▶ **Work instructions**
From the records below, state how many lines include the word "Jazz", giving only that number.

Data excerpts
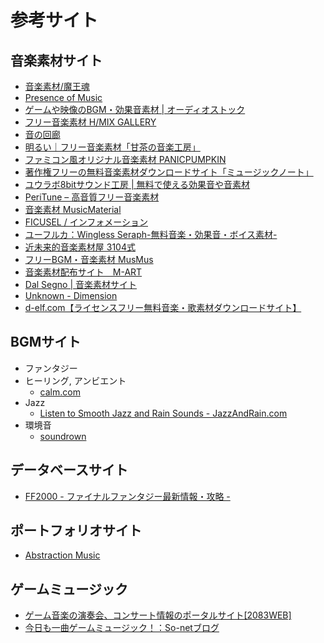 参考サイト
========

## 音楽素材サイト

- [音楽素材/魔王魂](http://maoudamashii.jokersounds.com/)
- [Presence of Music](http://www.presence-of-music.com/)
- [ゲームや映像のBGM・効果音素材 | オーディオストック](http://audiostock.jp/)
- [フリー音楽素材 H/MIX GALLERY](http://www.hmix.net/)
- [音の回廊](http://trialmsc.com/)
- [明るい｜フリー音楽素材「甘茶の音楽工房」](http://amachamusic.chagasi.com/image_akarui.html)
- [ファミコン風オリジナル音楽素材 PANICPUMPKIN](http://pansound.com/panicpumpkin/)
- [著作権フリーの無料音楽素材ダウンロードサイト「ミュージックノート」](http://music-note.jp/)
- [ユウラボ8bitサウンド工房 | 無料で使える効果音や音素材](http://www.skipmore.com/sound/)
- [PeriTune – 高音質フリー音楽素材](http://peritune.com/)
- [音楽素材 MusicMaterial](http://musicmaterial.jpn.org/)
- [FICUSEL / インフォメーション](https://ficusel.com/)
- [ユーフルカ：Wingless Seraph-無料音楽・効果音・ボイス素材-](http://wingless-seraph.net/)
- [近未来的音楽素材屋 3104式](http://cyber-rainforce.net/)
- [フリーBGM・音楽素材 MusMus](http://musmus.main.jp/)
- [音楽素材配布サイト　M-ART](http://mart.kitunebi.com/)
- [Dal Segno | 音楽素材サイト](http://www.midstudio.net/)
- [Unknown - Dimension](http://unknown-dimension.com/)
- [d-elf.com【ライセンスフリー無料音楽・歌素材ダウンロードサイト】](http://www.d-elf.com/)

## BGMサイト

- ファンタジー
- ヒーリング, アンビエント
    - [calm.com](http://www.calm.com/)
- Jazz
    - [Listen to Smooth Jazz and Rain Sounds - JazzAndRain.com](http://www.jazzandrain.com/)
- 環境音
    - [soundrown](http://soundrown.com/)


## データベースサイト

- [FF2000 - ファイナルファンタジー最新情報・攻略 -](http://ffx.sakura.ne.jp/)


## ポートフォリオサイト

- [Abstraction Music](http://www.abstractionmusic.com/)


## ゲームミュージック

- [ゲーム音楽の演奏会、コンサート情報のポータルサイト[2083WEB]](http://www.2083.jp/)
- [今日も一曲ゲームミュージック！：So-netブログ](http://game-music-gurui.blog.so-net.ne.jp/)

--

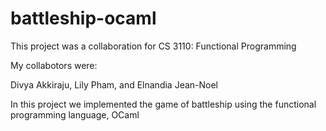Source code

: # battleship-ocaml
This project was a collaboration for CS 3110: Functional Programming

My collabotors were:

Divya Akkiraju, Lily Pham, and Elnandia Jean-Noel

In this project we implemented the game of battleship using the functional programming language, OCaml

...

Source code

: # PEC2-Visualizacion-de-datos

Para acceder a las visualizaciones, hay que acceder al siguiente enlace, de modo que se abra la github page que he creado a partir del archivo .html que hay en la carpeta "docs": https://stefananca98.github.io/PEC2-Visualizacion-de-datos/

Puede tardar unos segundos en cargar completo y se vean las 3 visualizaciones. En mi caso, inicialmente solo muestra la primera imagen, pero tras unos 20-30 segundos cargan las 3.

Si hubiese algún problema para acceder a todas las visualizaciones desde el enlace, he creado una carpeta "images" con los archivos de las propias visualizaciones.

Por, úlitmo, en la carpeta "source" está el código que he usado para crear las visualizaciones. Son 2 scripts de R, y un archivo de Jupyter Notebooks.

▶ **Solution for this problem**
2